• **What is required**
Output the listing exactly, leaving nothing out.

═════ Record extracts

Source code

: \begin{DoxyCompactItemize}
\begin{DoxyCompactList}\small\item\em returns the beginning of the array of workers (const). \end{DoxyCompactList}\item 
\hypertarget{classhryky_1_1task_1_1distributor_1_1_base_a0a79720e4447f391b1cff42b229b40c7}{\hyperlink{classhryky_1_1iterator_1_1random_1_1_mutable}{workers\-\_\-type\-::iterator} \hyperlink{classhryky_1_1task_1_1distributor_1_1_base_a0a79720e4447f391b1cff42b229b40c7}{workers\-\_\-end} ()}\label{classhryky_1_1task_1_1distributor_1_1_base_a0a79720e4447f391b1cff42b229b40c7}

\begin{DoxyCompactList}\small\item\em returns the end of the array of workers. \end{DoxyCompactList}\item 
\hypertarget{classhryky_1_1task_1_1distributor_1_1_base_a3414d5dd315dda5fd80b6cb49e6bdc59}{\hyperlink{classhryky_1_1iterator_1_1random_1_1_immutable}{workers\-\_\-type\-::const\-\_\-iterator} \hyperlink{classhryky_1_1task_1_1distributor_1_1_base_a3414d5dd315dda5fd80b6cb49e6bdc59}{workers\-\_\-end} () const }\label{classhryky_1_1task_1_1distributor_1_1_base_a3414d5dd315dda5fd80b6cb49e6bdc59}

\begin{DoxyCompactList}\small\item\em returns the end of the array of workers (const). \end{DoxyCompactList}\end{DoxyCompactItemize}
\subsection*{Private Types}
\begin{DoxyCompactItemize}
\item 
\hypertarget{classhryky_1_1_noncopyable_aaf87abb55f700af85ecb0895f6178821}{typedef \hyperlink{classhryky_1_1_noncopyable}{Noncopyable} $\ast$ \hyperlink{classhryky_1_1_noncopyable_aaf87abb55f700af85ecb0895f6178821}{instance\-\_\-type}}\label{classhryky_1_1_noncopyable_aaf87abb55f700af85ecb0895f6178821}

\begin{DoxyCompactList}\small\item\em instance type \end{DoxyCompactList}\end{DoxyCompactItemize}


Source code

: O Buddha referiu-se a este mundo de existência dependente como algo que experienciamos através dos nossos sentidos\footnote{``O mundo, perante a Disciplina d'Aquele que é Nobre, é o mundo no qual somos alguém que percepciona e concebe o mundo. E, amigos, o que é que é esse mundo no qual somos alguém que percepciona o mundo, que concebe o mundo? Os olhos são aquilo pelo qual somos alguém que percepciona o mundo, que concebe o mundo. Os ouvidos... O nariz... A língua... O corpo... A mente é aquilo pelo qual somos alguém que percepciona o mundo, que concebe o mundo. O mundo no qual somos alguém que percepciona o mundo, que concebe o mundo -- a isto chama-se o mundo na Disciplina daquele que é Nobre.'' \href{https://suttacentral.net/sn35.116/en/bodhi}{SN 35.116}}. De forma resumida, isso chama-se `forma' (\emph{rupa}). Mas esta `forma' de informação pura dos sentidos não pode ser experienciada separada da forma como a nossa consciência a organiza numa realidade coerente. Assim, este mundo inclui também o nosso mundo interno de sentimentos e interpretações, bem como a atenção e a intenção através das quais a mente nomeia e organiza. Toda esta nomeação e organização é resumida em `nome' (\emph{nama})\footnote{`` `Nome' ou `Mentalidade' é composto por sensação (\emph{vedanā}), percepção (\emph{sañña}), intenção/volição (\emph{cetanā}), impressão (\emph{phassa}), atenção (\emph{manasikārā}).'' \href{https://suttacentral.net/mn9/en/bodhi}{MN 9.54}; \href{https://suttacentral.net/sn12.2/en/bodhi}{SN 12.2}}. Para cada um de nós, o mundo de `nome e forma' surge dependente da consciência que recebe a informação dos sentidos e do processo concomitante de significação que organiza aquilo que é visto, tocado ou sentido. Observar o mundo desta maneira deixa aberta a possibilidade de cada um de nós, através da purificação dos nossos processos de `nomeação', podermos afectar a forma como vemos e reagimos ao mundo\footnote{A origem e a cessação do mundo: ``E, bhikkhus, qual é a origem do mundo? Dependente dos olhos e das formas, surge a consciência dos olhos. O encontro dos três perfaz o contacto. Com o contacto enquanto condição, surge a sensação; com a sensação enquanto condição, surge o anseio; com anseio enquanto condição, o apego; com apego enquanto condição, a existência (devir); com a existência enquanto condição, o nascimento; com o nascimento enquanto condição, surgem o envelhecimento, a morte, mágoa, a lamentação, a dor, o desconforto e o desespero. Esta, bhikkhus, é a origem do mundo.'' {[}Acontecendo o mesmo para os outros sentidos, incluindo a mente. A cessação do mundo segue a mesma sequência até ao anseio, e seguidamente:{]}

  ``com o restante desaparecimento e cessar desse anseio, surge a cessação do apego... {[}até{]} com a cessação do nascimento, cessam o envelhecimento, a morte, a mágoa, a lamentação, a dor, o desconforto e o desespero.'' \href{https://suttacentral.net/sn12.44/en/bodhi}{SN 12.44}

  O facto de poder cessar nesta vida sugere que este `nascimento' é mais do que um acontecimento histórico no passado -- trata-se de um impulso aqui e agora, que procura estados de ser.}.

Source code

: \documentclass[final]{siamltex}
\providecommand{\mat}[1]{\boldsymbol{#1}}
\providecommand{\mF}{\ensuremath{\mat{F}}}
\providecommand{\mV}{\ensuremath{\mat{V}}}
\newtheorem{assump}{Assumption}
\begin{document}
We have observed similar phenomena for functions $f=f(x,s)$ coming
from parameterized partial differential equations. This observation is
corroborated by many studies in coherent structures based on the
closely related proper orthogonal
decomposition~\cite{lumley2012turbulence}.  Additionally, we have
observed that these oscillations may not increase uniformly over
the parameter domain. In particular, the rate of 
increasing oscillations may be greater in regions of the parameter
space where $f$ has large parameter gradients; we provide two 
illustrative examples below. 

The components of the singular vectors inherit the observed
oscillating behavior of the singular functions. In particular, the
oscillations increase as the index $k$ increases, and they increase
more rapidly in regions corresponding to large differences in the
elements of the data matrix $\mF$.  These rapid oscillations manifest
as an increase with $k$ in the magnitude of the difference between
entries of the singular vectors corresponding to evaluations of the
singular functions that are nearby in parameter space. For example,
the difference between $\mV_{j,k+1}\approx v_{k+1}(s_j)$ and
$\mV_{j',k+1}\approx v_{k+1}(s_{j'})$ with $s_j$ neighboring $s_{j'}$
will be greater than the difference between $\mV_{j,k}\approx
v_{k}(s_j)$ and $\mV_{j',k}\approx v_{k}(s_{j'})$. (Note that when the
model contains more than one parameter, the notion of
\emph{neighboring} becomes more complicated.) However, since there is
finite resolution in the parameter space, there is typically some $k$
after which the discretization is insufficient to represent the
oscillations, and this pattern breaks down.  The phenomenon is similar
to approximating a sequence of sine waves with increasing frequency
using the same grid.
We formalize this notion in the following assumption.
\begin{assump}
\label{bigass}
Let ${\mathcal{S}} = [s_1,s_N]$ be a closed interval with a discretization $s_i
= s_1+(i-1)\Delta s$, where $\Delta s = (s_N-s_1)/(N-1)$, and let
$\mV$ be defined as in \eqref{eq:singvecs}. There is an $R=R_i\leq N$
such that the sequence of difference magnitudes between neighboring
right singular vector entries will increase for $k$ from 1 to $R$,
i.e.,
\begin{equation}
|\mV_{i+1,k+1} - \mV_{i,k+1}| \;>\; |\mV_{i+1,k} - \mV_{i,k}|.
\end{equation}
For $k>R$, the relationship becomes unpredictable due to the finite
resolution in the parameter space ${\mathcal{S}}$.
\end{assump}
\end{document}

══════════

• **The completed task**
Source code

: \begin{DoxyCompactItemize}
\begin{DoxyCompactList}\small\item\em returns the beginning of the array of workers (const). \end{DoxyCompactList}\item 
\hypertarget{classhryky_1_1task_1_1distributor_1_1_base_a0a79720e4447f391b1cff42b229b40c7}{\hyperlink{classhryky_1_1iterator_1_1random_1_1_mutable}{workers\-\_\-type\-::iterator} \hyperlink{classhryky_1_1task_1_1distributor_1_1_base_a0a79720e4447f391b1cff42b229b40c7}{workers\-\_\-end} ()}\label{classhryky_1_1task_1_1distributor_1_1_base_a0a79720e4447f391b1cff42b229b40c7}

\begin{DoxyCompactList}\small\item\em returns the end of the array of workers. \end{DoxyCompactList}\item 
\hypertarget{classhryky_1_1task_1_1distributor_1_1_base_a3414d5dd315dda5fd80b6cb49e6bdc59}{\hyperlink{classhryky_1_1iterator_1_1random_1_1_immutable}{workers\-\_\-type\-::const\-\_\-iterator} \hyperlink{classhryky_1_1task_1_1distributor_1_1_base_a3414d5dd315dda5fd80b6cb49e6bdc59}{workers\-\_\-end} () const }\label{classhryky_1_1task_1_1distributor_1_1_base_a3414d5dd315dda5fd80b6cb49e6bdc59}

\begin{DoxyCompactList}\small\item\em returns the end of the array of workers (const). \end{DoxyCompactList}\end{DoxyCompactItemize}
\subsection*{Private Types}
\begin{DoxyCompactItemize}
\item 
\hypertarget{classhryky_1_1_noncopyable_aaf87abb55f700af85ecb0895f6178821}{typedef \hyperlink{classhryky_1_1_noncopyable}{Noncopyable} $\ast$ \hyperlink{classhryky_1_1_noncopyable_aaf87abb55f700af85ecb0895f6178821}{instance\-\_\-type}}\label{classhryky_1_1_noncopyable_aaf87abb55f700af85ecb0895f6178821}

\begin{DoxyCompactList}\small\item\em instance type \end{DoxyCompactList}\end{DoxyCompactItemize}


Source code

: O Buddha referiu-se a este mundo de existência dependente como algo que experienciamos através dos nossos sentidos\footnote{``O mundo, perante a Disciplina d'Aquele que é Nobre, é o mundo no qual somos alguém que percepciona e concebe o mundo. E, amigos, o que é que é esse mundo no qual somos alguém que percepciona o mundo, que concebe o mundo? Os olhos são aquilo pelo qual somos alguém que percepciona o mundo, que concebe o mundo. Os ouvidos... O nariz... A língua... O corpo... A mente é aquilo pelo qual somos alguém que percepciona o mundo, que concebe o mundo. O mundo no qual somos alguém que percepciona o mundo, que concebe o mundo -- a isto chama-se o mundo na Disciplina daquele que é Nobre.'' \href{https://suttacentral.net/sn35.116/en/bodhi}{SN 35.116}}. De forma resumida, isso chama-se `forma' (\emph{rupa}). Mas esta `forma' de informação pura dos sentidos não pode ser experienciada separada da forma como a nossa consciência a organiza numa realidade coerente. Assim, este mundo inclui também o nosso mundo interno de sentimentos e interpretações, bem como a atenção e a intenção através das quais a mente nomeia e organiza. Toda esta nomeação e organização é resumida em `nome' (\emph{nama})\footnote{`` `Nome' ou `Mentalidade' é composto por sensação (\emph{vedanā}), percepção (\emph{sañña}), intenção/volição (\emph{cetanā}), impressão (\emph{phassa}), atenção (\emph{manasikārā}).'' \href{https://suttacentral.net/mn9/en/bodhi}{MN 9.54}; \href{https://suttacentral.net/sn12.2/en/bodhi}{SN 12.2}}. Para cada um de nós, o mundo de `nome e forma' surge dependente da consciência que recebe a informação dos sentidos e do processo concomitante de significação que organiza aquilo que é visto, tocado ou sentido. Observar o mundo desta maneira deixa aberta a possibilidade de cada um de nós, através da purificação dos nossos processos de `nomeação', podermos afectar a forma como vemos e reagimos ao mundo\footnote{A origem e a cessação do mundo: ``E, bhikkhus, qual é a origem do mundo? Dependente dos olhos e das formas, surge a consciência dos olhos. O encontro dos três perfaz o contacto. Com o contacto enquanto condição, surge a sensação; com a sensação enquanto condição, surge o anseio; com anseio enquanto condição, o apego; com apego enquanto condição, a existência (devir); com a existência enquanto condição, o nascimento; com o nascimento enquanto condição, surgem o envelhecimento, a morte, mágoa, a lamentação, a dor, o desconforto e o desespero. Esta, bhikkhus, é a origem do mundo.'' {[}Acontecendo o mesmo para os outros sentidos, incluindo a mente. A cessação do mundo segue a mesma sequência até ao anseio, e seguidamente:{]}

  ``com o restante desaparecimento e cessar desse anseio, surge a cessação do apego... {[}até{]} com a cessação do nascimento, cessam o envelhecimento, a morte, a mágoa, a lamentação, a dor, o desconforto e o desespero.'' \href{https://suttacentral.net/sn12.44/en/bodhi}{SN 12.44}

  O facto de poder cessar nesta vida sugere que este `nascimento' é mais do que um acontecimento histórico no passado -- trata-se de um impulso aqui e agora, que procura estados de ser.}.

Source code

: \documentclass[final]{siamltex}
\providecommand{\mat}[1]{\boldsymbol{#1}}
\providecommand{\mF}{\ensuremath{\mat{F}}}
\providecommand{\mV}{\ensuremath{\mat{V}}}
\newtheorem{assump}{Assumption}
\begin{document}
We have observed similar phenomena for functions $f=f(x,s)$ coming
from parameterized partial differential equations. This observation is
corroborated by many studies in coherent structures based on the
closely related proper orthogonal
decomposition~\cite{lumley2012turbulence}.  Additionally, we have
observed that these oscillations may not increase uniformly over
the parameter domain. In particular, the rate of 
increasing oscillations may be greater in regions of the parameter
space where $f$ has large parameter gradients; we provide two 
illustrative examples below. 

The components of the singular vectors inherit the observed
oscillating behavior of the singular functions. In particular, the
oscillations increase as the index $k$ increases, and they increase
more rapidly in regions corresponding to large differences in the
elements of the data matrix $\mF$.  These rapid oscillations manifest
as an increase with $k$ in the magnitude of the difference between
entries of the singular vectors corresponding to evaluations of the
singular functions that are nearby in parameter space. For example,
the difference between $\mV_{j,k+1}\approx v_{k+1}(s_j)$ and
$\mV_{j',k+1}\approx v_{k+1}(s_{j'})$ with $s_j$ neighboring $s_{j'}$
will be greater than the difference between $\mV_{j,k}\approx
v_{k}(s_j)$ and $\mV_{j',k}\approx v_{k}(s_{j'})$. (Note that when the
model contains more than one parameter, the notion of
\emph{neighboring} becomes more complicated.) However, since there is
finite resolution in the parameter space, there is typically some $k$
after which the discretization is insufficient to represent the
oscillations, and this pattern breaks down.  The phenomenon is similar
to approximating a sequence of sine waves with increasing frequency
using the same grid.
We formalize this notion in the following assumption.
\begin{assump}
\label{bigass}
Let ${\mathcal{S}} = [s_1,s_N]$ be a closed interval with a discretization $s_i
= s_1+(i-1)\Delta s$, where $\Delta s = (s_N-s_1)/(N-1)$, and let
$\mV$ be defined as in \eqref{eq:singvecs}. There is an $R=R_i\leq N$
such that the sequence of difference magnitudes between neighboring
right singular vector entries will increase for $k$ from 1 to $R$,
i.e.,
\begin{equation}
|\mV_{i+1,k+1} - \mV_{i,k+1}| \;>\; |\mV_{i+1,k} - \mV_{i,k}|.
\end{equation}
For $k>R$, the relationship becomes unpredictable due to the finite
resolution in the parameter space ${\mathcal{S}}$.
\end{assump}
\end{document}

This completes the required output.